→ TASK PROMPT
Go through the lines below and copy any that hold the string "https".

→ EXCERPTED DATA

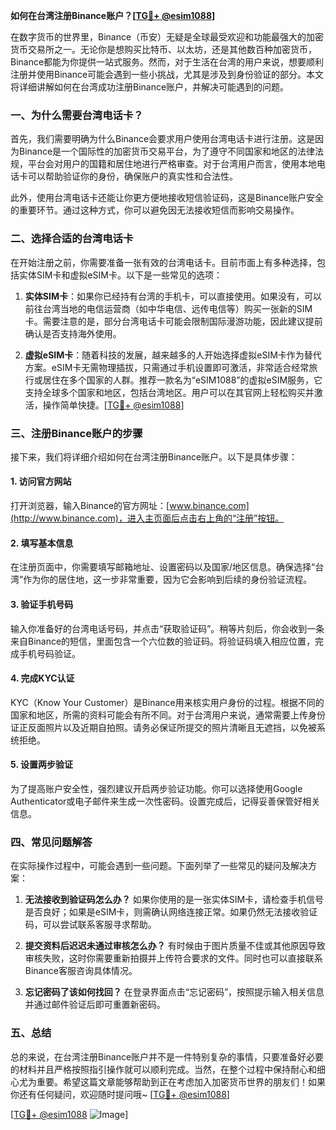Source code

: **如何在台湾注册Binance账户？[[TG💪+ @esim1088](https://t.me/s/esim1088)]**

在数字货币的世界里，Binance（币安）无疑是全球最受欢迎和功能最强大的加密货币交易所之一。无论你是想购买比特币、以太坊，还是其他数百种加密货币，Binance都能为你提供一站式服务。然而，对于生活在台湾的用户来说，想要顺利注册并使用Binance可能会遇到一些小挑战，尤其是涉及到身份验证的部分。本文将详细讲解如何在台湾成功注册Binance账户，并解决可能遇到的问题。

### 一、为什么需要台湾电话卡？

首先，我们需要明确为什么Binance会要求用户使用台湾电话卡进行注册。这是因为Binance是一个国际性的加密货币交易平台，为了遵守不同国家和地区的法律法规，平台会对用户的国籍和居住地进行严格审查。对于台湾用户而言，使用本地电话卡可以帮助验证你的身份，确保账户的真实性和合法性。

此外，使用台湾电话卡还能让你更方便地接收短信验证码，这是Binance账户安全的重要环节。通过这种方式，你可以避免因无法接收短信而影响交易操作。

### 二、选择合适的台湾电话卡

在开始注册之前，你需要准备一张有效的台湾电话卡。目前市面上有多种选择，包括实体SIM卡和虚拟eSIM卡。以下是一些常见的选项：

1. **实体SIM卡**：如果你已经持有台湾的手机卡，可以直接使用。如果没有，可以前往台湾当地的电信运营商（如中华电信、远传电信等）购买一张新的SIM卡。需要注意的是，部分台湾电话卡可能会限制国际漫游功能，因此建议提前确认是否支持海外使用。

2. **虚拟eSIM卡**：随着科技的发展，越来越多的人开始选择虚拟eSIM卡作为替代方案。eSIM卡无需物理插拔，只需通过手机设置即可激活，非常适合经常旅行或居住在多个国家的人群。推荐一款名为“eSIM1088”的虚拟eSIM服务，它支持全球多个国家和地区，包括台湾地区。用户可以在其官网上轻松购买并激活，操作简单快捷。[[TG💪+ @esim1088](https://t.me/s/esim1088)]

### 三、注册Binance账户的步骤

接下来，我们将详细介绍如何在台湾注册Binance账户。以下是具体步骤：

#### 1. 访问官方网站

打开浏览器，输入Binance的官方网址：[www.binance.com](http://www.binance.com)，进入主页面后点击右上角的“注册”按钮。

#### 2. 填写基本信息

在注册页面中，你需要填写邮箱地址、设置密码以及国家/地区信息。确保选择“台湾”作为你的居住地，这一步非常重要，因为它会影响到后续的身份验证流程。

#### 3. 验证手机号码

输入你准备好的台湾电话号码，并点击“获取验证码”。稍等片刻后，你会收到一条来自Binance的短信，里面包含一个六位数的验证码。将验证码填入相应位置，完成手机号码验证。

#### 4. 完成KYC认证

KYC（Know Your Customer）是Binance用来核实用户身份的过程。根据不同的国家和地区，所需的资料可能会有所不同。对于台湾用户来说，通常需要上传身份证正反面照片以及近期自拍照。请务必保证所提交的照片清晰且无遮挡，以免被系统拒绝。

#### 5. 设置两步验证

为了提高账户安全性，强烈建议开启两步验证功能。你可以选择使用Google Authenticator或电子邮件来生成一次性密码。设置完成后，记得妥善保管好相关信息。

### 四、常见问题解答

在实际操作过程中，可能会遇到一些问题。下面列举了一些常见的疑问及解决方案：

1. **无法接收到验证码怎么办？**
   如果你使用的是一张实体SIM卡，请检查手机信号是否良好；如果是eSIM卡，则需确认网络连接正常。如果仍然无法接收验证码，可以尝试联系客服寻求帮助。

2. **提交资料后迟迟未通过审核怎么办？**
   有时候由于图片质量不佳或其他原因导致审核失败，这时你需要重新拍摄并上传符合要求的文件。同时也可以直接联系Binance客服咨询具体情况。

3. **忘记密码了该如何找回？**
   在登录界面点击“忘记密码”，按照提示输入相关信息并通过邮件验证后即可重置新密码。

### 五、总结

总的来说，在台湾注册Binance账户并不是一件特别复杂的事情，只要准备好必要的材料并且严格按照指引操作就可以顺利完成。当然，在整个过程中保持耐心和细心尤为重要。希望这篇文章能够帮助到正在考虑加入加密货币世界的朋友们！如果你还有任何疑问，欢迎随时提问哦~ [[TG💪+ @esim1088](https://t.me/s/esim1088)]

[[TG💪+ @esim1088](https://t.me/s/esim1088) ![Image](https://i.postimg.cc/4NQfJmqS/Snipaste-2025-05-13-00-14-12.png)]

→ RESULT
: **如何在台湾注册Binance账户？[[TG💪+ @esim1088](https://t.me/s/esim1088)]**
2. **虚拟eSIM卡**：随着科技的发展，越来越多的人开始选择虚拟eSIM卡作为替代方案。eSIM卡无需物理插拔，只需通过手机设置即可激活，非常适合经常旅行或居住在多个国家的人群。推荐一款名为“eSIM1088”的虚拟eSIM服务，它支持全球多个国家和地区，包括台湾地区。用户可以在其官网上轻松购买并激活，操作简单快捷。[[TG💪+ @esim1088](https://t.me/s/esim1088)]
总的来说，在台湾注册Binance账户并不是一件特别复杂的事情，只要准备好必要的材料并且严格按照指引操作就可以顺利完成。当然，在整个过程中保持耐心和细心尤为重要。希望这篇文章能够帮助到正在考虑加入加密货币世界的朋友们！如果你还有任何疑问，欢迎随时提问哦~ [[TG💪+ @esim1088](https://t.me/s/esim1088)]
[[TG💪+ @esim1088](https://t.me/s/esim1088) ![Image](https://i.postimg.cc/4NQfJmqS/Snipaste-2025-05-13-00-14-12.png)]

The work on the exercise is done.